→ WORK TO BE COMPLETED
In the records below, find each line containing the word "resolve" and copy it.

→ GIVEN ENTRIES

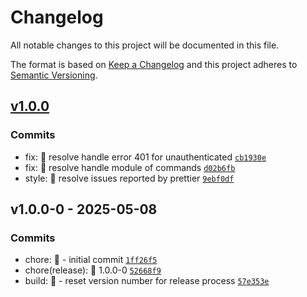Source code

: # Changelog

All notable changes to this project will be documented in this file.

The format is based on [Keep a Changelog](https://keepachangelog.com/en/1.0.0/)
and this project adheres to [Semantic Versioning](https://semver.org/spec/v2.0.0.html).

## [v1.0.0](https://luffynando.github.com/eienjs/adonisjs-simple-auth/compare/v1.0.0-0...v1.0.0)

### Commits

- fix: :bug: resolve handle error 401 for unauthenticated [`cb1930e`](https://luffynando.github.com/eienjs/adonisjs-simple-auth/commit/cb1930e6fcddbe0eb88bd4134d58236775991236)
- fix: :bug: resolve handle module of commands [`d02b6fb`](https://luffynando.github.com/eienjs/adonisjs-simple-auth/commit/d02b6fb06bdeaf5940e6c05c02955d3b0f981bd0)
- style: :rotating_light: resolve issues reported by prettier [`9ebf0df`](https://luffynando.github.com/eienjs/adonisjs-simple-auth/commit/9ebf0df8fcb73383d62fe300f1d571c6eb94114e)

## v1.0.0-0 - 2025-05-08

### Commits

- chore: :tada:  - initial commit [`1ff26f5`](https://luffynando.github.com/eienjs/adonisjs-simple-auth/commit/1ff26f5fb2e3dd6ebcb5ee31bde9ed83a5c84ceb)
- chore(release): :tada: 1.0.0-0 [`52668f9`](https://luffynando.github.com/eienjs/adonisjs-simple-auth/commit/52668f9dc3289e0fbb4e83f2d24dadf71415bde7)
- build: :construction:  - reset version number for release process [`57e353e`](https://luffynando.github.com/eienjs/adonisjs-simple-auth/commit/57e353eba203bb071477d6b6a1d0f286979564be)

--

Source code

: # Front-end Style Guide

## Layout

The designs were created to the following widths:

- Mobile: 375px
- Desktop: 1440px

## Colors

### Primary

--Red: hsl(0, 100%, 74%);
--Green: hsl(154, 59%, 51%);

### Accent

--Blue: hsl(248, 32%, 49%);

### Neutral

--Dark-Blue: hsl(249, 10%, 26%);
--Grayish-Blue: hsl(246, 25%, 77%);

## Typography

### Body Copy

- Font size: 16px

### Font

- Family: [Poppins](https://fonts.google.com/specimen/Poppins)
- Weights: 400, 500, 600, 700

→ WRITTEN ANSWER
- fix: :bug: resolve handle error 401 for unauthenticated [`cb1930e`](https://luffynando.github.com/eienjs/adonisjs-simple-auth/commit/cb1930e6fcddbe0eb88bd4134d58236775991236)
- fix: :bug: resolve handle module of commands [`d02b6fb`](https://luffynando.github.com/eienjs/adonisjs-simple-auth/commit/d02b6fb06bdeaf5940e6c05c02955d3b0f981bd0)
- style: :rotating_light: resolve issues reported by prettier [`9ebf0df`](https://luffynando.github.com/eienjs/adonisjs-simple-auth/commit/9ebf0df8fcb73383d62fe300f1d571c6eb94114e)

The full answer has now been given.